Cadillac Desert is not a Bible

Froude Reynolds, obviously in an unusually grouchy mood, dropped off the following last week, clasting one of our favorite icons:

In the abstract, Dr. Zetland’s suggestion that urban water rates be “set by the market instead of by water districts” has a lot of merit: to a first approximation, the user willing to pay the most for any commodity is likely to create the most value with it. However, the concept is much too simply stated for the current realities of California, partly because Marc Reisner’s book Cadillac Desert was so good in 1986 that its lessons have congealed in the minds of the semi-informed while the world has changed a lot. The

comments on those blogs are especially misinformed.. If all your information about California water comes from Cadillac Desert, you will probably say things like the following, and you will be mistaken:

1. Agriculture uses 80% of the developed water in California, so they just need to save a little and everything is fixed!
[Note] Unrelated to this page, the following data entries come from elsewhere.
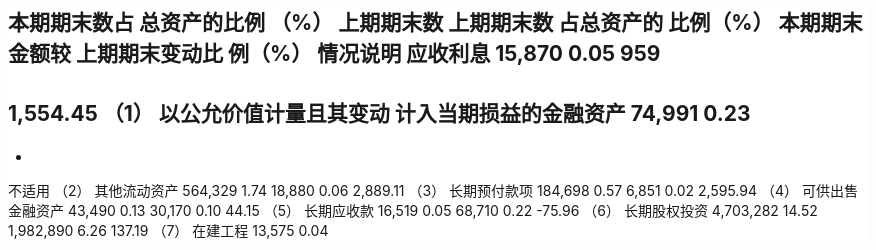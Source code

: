 本期期末数占
总资产的比例
（%）
上期期末数
上期期末数
占总资产的
比例（%）
本期期末金额较
上期期末变动比
例（%）
情况说明
应收利息
15,870
0.05
959
-
1,554.45
（1）
以公允价值计量且其变动
计入当期损益的金融资产
74,991
0.23
-
-
不适用
（2）
其他流动资产
564,329
1.74
18,880
0.06
2,889.11
（3）
长期预付款项
184,698
0.57
6,851
0.02
2,595.94
（4）
可供出售金融资产
43,490
0.13
30,170
0.10
44.15
（5）
长期应收款
16,519
0.05
68,710
0.22
-75.96
（6）
长期股权投资
4,703,282
14.52
1,982,890
6.26
137.19
（7）
在建工程
13,575
0.04
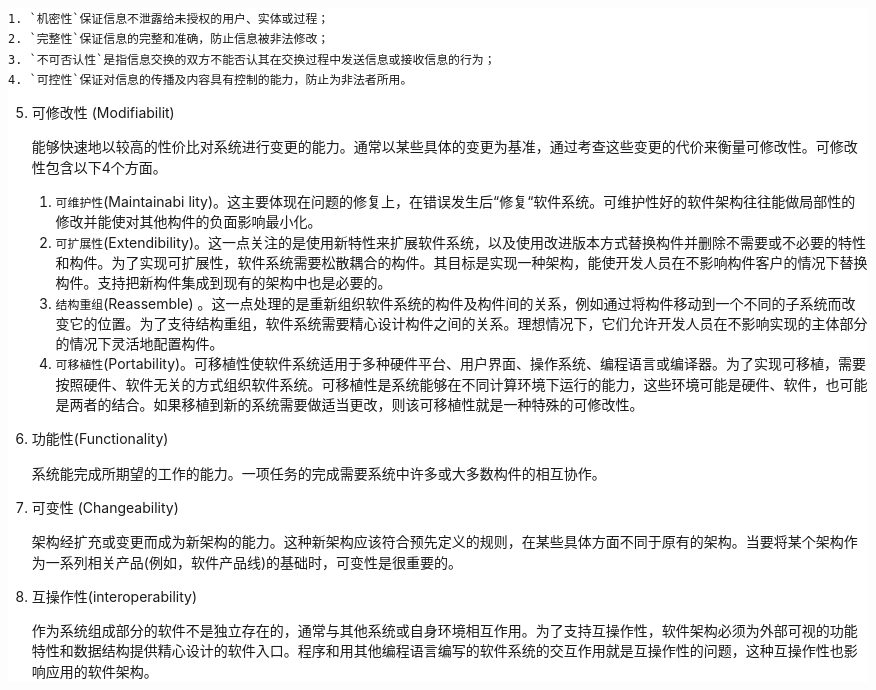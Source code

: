     1. `机密性`保证信息不泄露给未授权的用户、实体或过程；
    2. `完整性`保证信息的完整和准确，防止信息被非法修改；
    3. `不可否认性`是指信息交换的双方不能否认其在交换过程中发送信息或接收信息的行为；
    4. `可控性`保证对信息的传播及内容具有控制的能力，防止为非法者所用。

5. 可修改性 (Modifiabilit)

    能够快速地以较高的性价比对系统进行变更的能力。通常以某些具体的变更为基准，通过考查这些变更的代价来衡量可修改性。可修改性包含以下4个方面。

    1. `可维护性`(Maintainabi lity)。这主要体现在问题的修复上，在错误发生后“修复“软件系统。可维护性好的软件架构往往能做局部性的修改并能使对其他构件的负面影响最小化。
    2. `可扩展性`(Extendibility)。这一点关注的是使用新特性来扩展软件系统，以及使用改进版本方式替换构件并删除不需要或不必要的特性和构件。为了实现可扩展性，软件系统需要松散耦合的构件。其目标是实现一种架构，能使开发人员在不影响构件客户的情况下替换构件。支持把新构件集成到现有的架构中也是必要的。
    3. `结构重组`(Reassemble) 。这一点处理的是重新组织软件系统的构件及构件间的关系，例如通过将构件移动到一个不同的子系统而改变它的位置。为了支待结构重组，软件系统需要精心设计构件之间的关系。理想情况下，它们允许开发人员在不影响实现的主体部分的情况下灵活地配置构件。
    4. `可移植性`(Portability)。可移植性使软件系统适用于多种硬件平台、用户界面、操作系统、编程语言或编译器。为了实现可移植，需要按照硬件、软件无关的方式组织软件系统。可移植性是系统能够在不同计算环境下运行的能力，这些环境可能是硬件、软件，也可能是两者的结合。如果移植到新的系统需要做适当更改，则该可移植性就是一种特殊的可修改性。

6. 功能性(Functionality)

    系统能完成所期望的工作的能力。一项任务的完成需要系统中许多或大多数构件的相互协作。

7. 可变性 (Changeability)

    架构经扩充或变更而成为新架构的能力。这种新架构应该符合预先定义的规则，在某些具体方面不同于原有的架构。当要将某个架构作为一系列相关产品(例如，软件产品线)的基础时，可变性是很重要的。

8. 互操作性(interoperability)

    作为系统组成部分的软件不是独立存在的，通常与其他系统或自身环境相互作用。为了支持互操作性，软件架构必须为外部可视的功能特性和数据结构提供精心设计的软件入口。程序和用其他编程语言编写的软件系统的交互作用就是互操作性的问题，这种互操作性也影响应用的软件架构。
2. Agriculture pays practically nothing for water, so they let water run off the fields!

3. It is ridiculous to grow rice and alfalfa in the desert! Cotton is triply subsidized and should be immediately stopped.

1. The split between urban, ag and environmental water averages 20:40:40. But that average doesn’t mean a lot, because we don’t have a lot of average years. The ag/urban split changes a lot depending on how much water is available. In very wet years, water managers beg agriculture to take flood waters and spread it on their fields. In that case, an 80/20 split (or a 99/1 split) is a feature. In very dry years like this one, farmers get about thirty percent of what they need and are watching their crops die in their fields. They are triaging, hoping to save their orchards. I don’t know when the concept that ag uses 80% got lodged in everyone’s mind, but remember that the urban population of California has added ten million people since Cadillac Desert was written, that judges rededicated one-third of our developed water to the Delta in the past couple years, and that ag has lost about a million irrigated acres (from 10 million to 9 million) in the past twenty years.
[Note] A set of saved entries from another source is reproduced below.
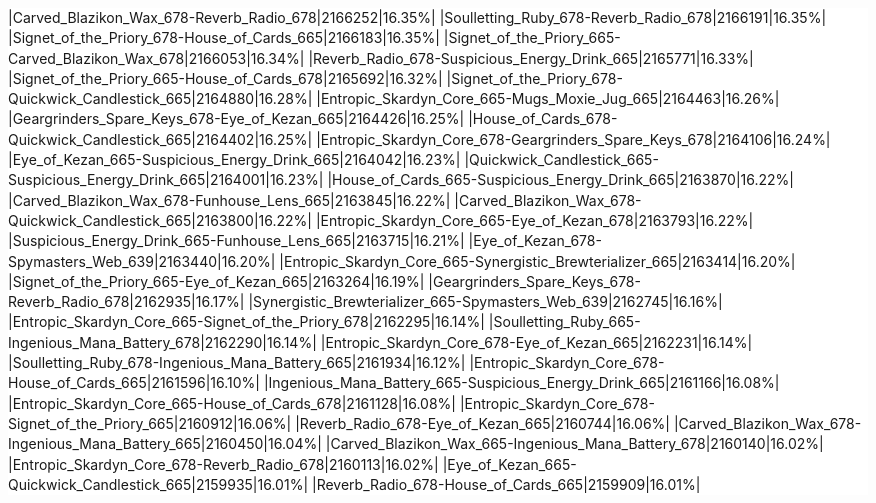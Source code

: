 |Carved_Blazikon_Wax_678-Reverb_Radio_678|2166252|16.35%|
|Soulletting_Ruby_678-Reverb_Radio_678|2166191|16.35%|
|Signet_of_the_Priory_678-House_of_Cards_665|2166183|16.35%|
|Signet_of_the_Priory_665-Carved_Blazikon_Wax_678|2166053|16.34%|
|Reverb_Radio_678-Suspicious_Energy_Drink_665|2165771|16.33%|
|Signet_of_the_Priory_665-House_of_Cards_678|2165692|16.32%|
|Signet_of_the_Priory_678-Quickwick_Candlestick_665|2164880|16.28%|
|Entropic_Skardyn_Core_665-Mugs_Moxie_Jug_665|2164463|16.26%|
|Geargrinders_Spare_Keys_678-Eye_of_Kezan_665|2164426|16.25%|
|House_of_Cards_678-Quickwick_Candlestick_665|2164402|16.25%|
|Entropic_Skardyn_Core_678-Geargrinders_Spare_Keys_678|2164106|16.24%|
|Eye_of_Kezan_665-Suspicious_Energy_Drink_665|2164042|16.23%|
|Quickwick_Candlestick_665-Suspicious_Energy_Drink_665|2164001|16.23%|
|House_of_Cards_665-Suspicious_Energy_Drink_665|2163870|16.22%|
|Carved_Blazikon_Wax_678-Funhouse_Lens_665|2163845|16.22%|
|Carved_Blazikon_Wax_678-Quickwick_Candlestick_665|2163800|16.22%|
|Entropic_Skardyn_Core_665-Eye_of_Kezan_678|2163793|16.22%|
|Suspicious_Energy_Drink_665-Funhouse_Lens_665|2163715|16.21%|
|Eye_of_Kezan_678-Spymasters_Web_639|2163440|16.20%|
|Entropic_Skardyn_Core_665-Synergistic_Brewterializer_665|2163414|16.20%|
|Signet_of_the_Priory_665-Eye_of_Kezan_665|2163264|16.19%|
|Geargrinders_Spare_Keys_678-Reverb_Radio_678|2162935|16.17%|
|Synergistic_Brewterializer_665-Spymasters_Web_639|2162745|16.16%|
|Entropic_Skardyn_Core_665-Signet_of_the_Priory_678|2162295|16.14%|
|Soulletting_Ruby_665-Ingenious_Mana_Battery_678|2162290|16.14%|
|Entropic_Skardyn_Core_678-Eye_of_Kezan_665|2162231|16.14%|
|Soulletting_Ruby_678-Ingenious_Mana_Battery_665|2161934|16.12%|
|Entropic_Skardyn_Core_678-House_of_Cards_665|2161596|16.10%|
|Ingenious_Mana_Battery_665-Suspicious_Energy_Drink_665|2161166|16.08%|
|Entropic_Skardyn_Core_665-House_of_Cards_678|2161128|16.08%|
|Entropic_Skardyn_Core_678-Signet_of_the_Priory_665|2160912|16.06%|
|Reverb_Radio_678-Eye_of_Kezan_665|2160744|16.06%|
|Carved_Blazikon_Wax_678-Ingenious_Mana_Battery_665|2160450|16.04%|
|Carved_Blazikon_Wax_665-Ingenious_Mana_Battery_678|2160140|16.02%|
|Entropic_Skardyn_Core_678-Reverb_Radio_678|2160113|16.02%|
|Eye_of_Kezan_665-Quickwick_Candlestick_665|2159935|16.01%|
|Reverb_Radio_678-House_of_Cards_665|2159909|16.01%|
2. Two things here, the first a technical note. Water, like coal, diamonds, and gold, is free: no-one makes it, it’s just there, falling from the sky or sitting underground. What the cost of water represents is the economic resources needed to get it to where someone wants to use it, mostly pumping and for urban water, cleaning and purifying. To get it to agricultural land is much, much cheaper than to get it to your tap pure enough to drink.

Second, and more relevant, very few ag districts pay the type of rates that were common when Cadillac Desert was written. Their contract rates went up drastically, and now they pay additional environmental fees. Increases in power costs go straight through to them and those are non-negligible. They still don’t pay anything close to urban rates (but remember that any farmer will buy hundreds of times more water than one family will and they aren’t buying potable water), but their rates have gone up tenfold or more over the past two decades. Their water bills may still not be high enough to see the management response people howl for, but they are definitely high enough to send a price signal to growers.

3. Rice. Sigh. The upper Sacramento Valley where rice is grown is a big clay pond that couldn’t grow anything else, in an area that gets plenty of water to sustain it. You just have to store it until summer, which we can do. California rice is excellent rice, which the world is short of this year. Ricelands are a good place to put floods and winter waterfowl. You’d have to make a strong case for an equally good multi-purpose use of that water, which drains to the Sacramento River and is returned to the system anyway (hotter and saltier, granted, which is a genuine problem).

Alfalfa. Alfalfa is a pretty high value crop here, with our long growing season and eight to ten cuts a year. More to the point, that’s where the cheap meat/dairy system starts. We could get rid of it, but there would be strong ripple effects. Do not argue against alfalfa in California until you are ready to say that meat and dairy should be expensive and a rare treat. (Why does no one complain about silage? Because Reisner didn’t mention it.)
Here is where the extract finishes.